### What you need to do
Within the listing below, count the lines that include "conception" and give the count alone.
• • •
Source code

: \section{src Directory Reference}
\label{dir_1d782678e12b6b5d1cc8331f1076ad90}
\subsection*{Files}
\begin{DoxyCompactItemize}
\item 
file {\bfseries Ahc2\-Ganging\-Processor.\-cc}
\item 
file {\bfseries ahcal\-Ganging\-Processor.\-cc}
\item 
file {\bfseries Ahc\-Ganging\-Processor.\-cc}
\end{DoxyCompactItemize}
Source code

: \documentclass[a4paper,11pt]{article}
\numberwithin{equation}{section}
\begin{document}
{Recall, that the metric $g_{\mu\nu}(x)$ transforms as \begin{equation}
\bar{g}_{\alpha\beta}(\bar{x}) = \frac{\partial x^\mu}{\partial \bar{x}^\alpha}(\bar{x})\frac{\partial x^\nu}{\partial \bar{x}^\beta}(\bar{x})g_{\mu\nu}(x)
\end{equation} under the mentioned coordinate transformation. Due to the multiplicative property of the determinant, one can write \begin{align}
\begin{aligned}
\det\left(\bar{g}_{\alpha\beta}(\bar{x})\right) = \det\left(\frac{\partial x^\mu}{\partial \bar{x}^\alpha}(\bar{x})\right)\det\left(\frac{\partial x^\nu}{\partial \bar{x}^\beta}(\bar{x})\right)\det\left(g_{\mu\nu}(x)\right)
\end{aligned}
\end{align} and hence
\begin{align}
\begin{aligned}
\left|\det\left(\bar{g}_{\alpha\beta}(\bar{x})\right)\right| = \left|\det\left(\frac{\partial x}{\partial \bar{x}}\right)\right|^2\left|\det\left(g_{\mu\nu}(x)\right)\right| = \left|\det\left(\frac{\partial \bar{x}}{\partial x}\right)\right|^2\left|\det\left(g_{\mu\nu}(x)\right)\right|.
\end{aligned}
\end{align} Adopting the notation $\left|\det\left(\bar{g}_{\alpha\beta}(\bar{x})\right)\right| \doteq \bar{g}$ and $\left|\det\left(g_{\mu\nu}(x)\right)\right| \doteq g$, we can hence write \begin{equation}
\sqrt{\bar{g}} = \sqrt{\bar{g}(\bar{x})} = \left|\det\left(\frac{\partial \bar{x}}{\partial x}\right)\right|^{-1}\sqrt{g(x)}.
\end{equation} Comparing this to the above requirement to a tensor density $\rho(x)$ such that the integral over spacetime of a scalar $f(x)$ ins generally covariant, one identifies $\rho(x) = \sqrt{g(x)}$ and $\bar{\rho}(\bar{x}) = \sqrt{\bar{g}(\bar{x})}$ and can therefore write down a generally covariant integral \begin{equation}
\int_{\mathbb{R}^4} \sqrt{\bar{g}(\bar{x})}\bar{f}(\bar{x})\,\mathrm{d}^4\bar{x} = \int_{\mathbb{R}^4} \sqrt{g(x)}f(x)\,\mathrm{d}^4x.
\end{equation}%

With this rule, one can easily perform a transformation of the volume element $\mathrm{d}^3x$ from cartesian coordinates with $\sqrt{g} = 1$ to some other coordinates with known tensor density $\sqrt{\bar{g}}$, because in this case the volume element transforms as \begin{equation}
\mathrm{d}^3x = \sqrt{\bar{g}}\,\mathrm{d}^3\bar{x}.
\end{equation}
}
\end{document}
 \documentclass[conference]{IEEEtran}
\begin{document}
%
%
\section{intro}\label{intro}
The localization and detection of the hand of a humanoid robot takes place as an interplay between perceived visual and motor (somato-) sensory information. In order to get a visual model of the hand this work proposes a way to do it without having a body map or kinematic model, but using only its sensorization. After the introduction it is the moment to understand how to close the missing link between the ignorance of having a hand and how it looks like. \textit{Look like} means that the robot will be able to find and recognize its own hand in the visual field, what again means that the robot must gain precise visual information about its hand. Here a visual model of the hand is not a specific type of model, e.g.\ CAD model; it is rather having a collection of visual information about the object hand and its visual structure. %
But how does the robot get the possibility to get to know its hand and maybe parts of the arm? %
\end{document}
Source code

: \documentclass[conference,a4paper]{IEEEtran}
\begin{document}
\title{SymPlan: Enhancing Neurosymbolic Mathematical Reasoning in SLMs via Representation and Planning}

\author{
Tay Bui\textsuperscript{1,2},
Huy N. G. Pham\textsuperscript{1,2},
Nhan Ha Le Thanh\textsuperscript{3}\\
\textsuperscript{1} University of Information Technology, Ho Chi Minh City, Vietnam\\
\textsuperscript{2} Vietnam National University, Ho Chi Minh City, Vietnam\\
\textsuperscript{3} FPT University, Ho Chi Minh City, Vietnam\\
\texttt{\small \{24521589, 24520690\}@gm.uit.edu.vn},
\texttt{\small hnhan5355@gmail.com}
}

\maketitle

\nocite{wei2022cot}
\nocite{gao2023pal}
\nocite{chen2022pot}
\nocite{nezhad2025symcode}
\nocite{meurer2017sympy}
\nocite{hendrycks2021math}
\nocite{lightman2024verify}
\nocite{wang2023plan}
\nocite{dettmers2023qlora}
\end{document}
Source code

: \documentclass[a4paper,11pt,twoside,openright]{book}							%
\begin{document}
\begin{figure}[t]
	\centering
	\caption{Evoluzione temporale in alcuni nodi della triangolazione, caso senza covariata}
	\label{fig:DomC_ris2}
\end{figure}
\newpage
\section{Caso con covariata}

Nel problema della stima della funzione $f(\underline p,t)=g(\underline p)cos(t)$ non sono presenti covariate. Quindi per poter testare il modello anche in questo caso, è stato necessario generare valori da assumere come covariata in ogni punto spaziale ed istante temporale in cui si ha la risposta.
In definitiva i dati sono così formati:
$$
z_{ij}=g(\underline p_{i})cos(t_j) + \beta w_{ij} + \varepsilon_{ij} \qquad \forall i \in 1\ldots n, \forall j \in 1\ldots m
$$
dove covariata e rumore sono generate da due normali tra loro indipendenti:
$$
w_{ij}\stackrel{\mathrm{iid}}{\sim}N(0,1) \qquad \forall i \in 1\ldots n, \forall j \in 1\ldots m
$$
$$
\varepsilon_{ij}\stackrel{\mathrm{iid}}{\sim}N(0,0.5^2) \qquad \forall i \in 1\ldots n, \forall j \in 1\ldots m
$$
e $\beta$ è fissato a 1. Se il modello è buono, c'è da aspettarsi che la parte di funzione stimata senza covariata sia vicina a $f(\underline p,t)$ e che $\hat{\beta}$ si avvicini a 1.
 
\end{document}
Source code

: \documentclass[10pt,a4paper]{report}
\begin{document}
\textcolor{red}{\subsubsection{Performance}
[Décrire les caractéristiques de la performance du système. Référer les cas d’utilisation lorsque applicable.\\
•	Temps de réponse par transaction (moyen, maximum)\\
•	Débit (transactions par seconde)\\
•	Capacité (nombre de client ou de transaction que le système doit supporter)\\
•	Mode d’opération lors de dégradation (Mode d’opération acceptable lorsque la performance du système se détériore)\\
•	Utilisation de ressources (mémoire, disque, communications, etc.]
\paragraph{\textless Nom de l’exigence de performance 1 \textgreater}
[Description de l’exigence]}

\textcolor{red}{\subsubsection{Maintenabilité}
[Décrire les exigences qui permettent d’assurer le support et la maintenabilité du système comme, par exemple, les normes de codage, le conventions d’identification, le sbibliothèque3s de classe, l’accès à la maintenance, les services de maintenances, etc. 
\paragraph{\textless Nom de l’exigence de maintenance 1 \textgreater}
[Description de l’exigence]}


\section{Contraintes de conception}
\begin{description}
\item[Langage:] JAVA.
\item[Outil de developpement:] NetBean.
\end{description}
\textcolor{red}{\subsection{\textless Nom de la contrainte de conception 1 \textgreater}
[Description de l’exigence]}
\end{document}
• • •
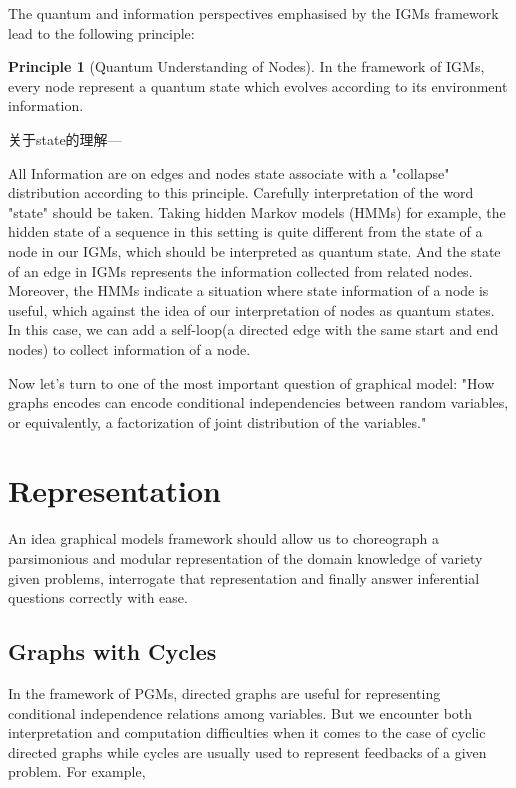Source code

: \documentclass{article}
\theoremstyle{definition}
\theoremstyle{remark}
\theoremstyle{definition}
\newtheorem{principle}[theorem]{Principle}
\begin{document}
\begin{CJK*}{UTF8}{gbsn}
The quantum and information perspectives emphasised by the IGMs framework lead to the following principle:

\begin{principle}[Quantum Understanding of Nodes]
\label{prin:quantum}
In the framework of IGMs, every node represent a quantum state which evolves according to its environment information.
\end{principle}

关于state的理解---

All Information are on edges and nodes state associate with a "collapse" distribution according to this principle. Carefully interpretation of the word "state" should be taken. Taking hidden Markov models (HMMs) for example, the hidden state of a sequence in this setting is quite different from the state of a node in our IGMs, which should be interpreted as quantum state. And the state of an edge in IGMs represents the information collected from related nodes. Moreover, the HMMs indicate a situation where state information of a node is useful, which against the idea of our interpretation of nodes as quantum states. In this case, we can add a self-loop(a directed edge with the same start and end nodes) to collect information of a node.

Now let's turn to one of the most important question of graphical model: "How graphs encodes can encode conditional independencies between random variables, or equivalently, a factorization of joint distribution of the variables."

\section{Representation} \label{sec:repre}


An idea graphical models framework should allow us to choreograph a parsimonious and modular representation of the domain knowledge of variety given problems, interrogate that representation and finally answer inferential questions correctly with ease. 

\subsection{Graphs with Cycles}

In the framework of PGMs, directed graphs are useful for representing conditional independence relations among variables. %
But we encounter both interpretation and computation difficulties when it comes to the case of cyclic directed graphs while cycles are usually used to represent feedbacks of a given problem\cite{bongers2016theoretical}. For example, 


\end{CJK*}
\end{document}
• • •
### Result of this exercise
2